Permalink: https://revcom.us/en/bob_avakian/fascism-and-whole-system

In relation to the election—and the larger conflict it is part of (and concentrates now)—the striking fact that the “mainstream” ruling class cannot fight the fascists in the way they need to be fought has found expression again in relation to the comment by Biden that the actual “garbage” is Trump’s supporters. (This was in response to the recent Trump rally in Madison Square Garden, and specifically the racist “joke” by a “comedian” that Puerto Rico is a floating island of garbage.) The way the Democrats have allowed themselves to be put on the defensive about Biden’s remark, and the “mainstream” media have to a significant degree played into the fascists’ hands in how they have covered this: All this sharply highlights the basic point that the “mainstream” imperialist ruling class representatives cannot fight the fascists in the way they need to be fought.

Here these “mainstream” forces (including the New York Times) are finally acknowledging, and emphasizing, that Trump is an actual fascist (and Trump’s former Chief of Staff General Kelly, in his interview with the Times, even gave a fairly accurate characterization of the content of fascism) but then these “mainstream” forces become defensive—refusing to follow through on the logic: If Trump is a fascist, which he clearly is, then his supporters are supporters of fascism, and that means they are truly despicable people.

As I made clear in my social media message REVOLUTION #98 (@BobAvakianOfficial),

Don’t bother with that bulls**t that the basic reason why people support Trump is because they are having a hard time economically, and so on. In fact, many Trump supporters are well-off economically (and some are very rich). But even for those who are having a hard time economically, the really relevant question is: why do they support the all-the-time-lying, ignorance-promoting, racist, misogynist (hater of women) and all-around fascist Donald Trump? The answer can only be that, at the very least, they find nothing wrong with racism and misogyny—which makes them misogynists and racists (what a terrible irony for those Black people and other people of color who support Trump!). Just like those who supported Hitler and the Nazis in Germany, they support a fascist because fascism appeals to them.

Would, or should, anybody be defensive about saying that those who supported Hitler were despicable people?!

But the “mainstream” politicians, media, commentators, etc., cannot follow this logic to its logical conclusion. Biden immediately “clarified” his comments to indicate he was just talking about that “comedian” who made the racist “joke” about Puerto Rico (and racist “jokes” about Latinos in general—and about Black people). And, again, the “mainstream” media allow Biden’s comment to become something that puts the Democrats on the defensive.

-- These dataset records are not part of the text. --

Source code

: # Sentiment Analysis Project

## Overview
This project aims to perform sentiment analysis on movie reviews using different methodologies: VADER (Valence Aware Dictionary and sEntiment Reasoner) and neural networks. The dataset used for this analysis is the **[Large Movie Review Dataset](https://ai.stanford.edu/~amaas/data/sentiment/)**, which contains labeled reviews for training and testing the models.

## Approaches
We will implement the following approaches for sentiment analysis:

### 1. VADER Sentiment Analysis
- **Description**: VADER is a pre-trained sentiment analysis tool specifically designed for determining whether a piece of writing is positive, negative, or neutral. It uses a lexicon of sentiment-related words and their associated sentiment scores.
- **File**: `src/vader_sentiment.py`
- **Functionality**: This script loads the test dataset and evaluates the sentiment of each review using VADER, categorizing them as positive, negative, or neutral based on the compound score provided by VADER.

The Democrats cannot break free of the line—continually voiced by Barack Obama for 20 years, and by others—that “we are all Americans” and the problem is that Republicans, and now especially Trump, are “dividing us” (“the American people”). The Democrats (and their “surrogates” in the media) are allowing themselves to be put on the defensive when Trump spokespeople make the argument that, after all, Trump supporters are “half the country.” The Democrats (and other representatives of the “mainstream” section of the ruling class) cannot recognize, or acknowledge publicly, that there is a whole mass fascist phenomenon in this country—of which, as I have said, Trump is both an expression and a driving force. The Democrats cannot deal with this correctly because, in the framework of elections, they think it is a losing strategy to do so (allegedly alienating those largely mythical “undecided voters”). And, for more fundamental reasons, the Democrats (and the “mainstream” section of the ruling class overall) cannot do so because to acknowledge that essentially half the country is fascist blows apart the whole “shining city on a hill” and “leader of the free world” mythology, which is crucial for the way they seek to hold the country together and project its power in the world.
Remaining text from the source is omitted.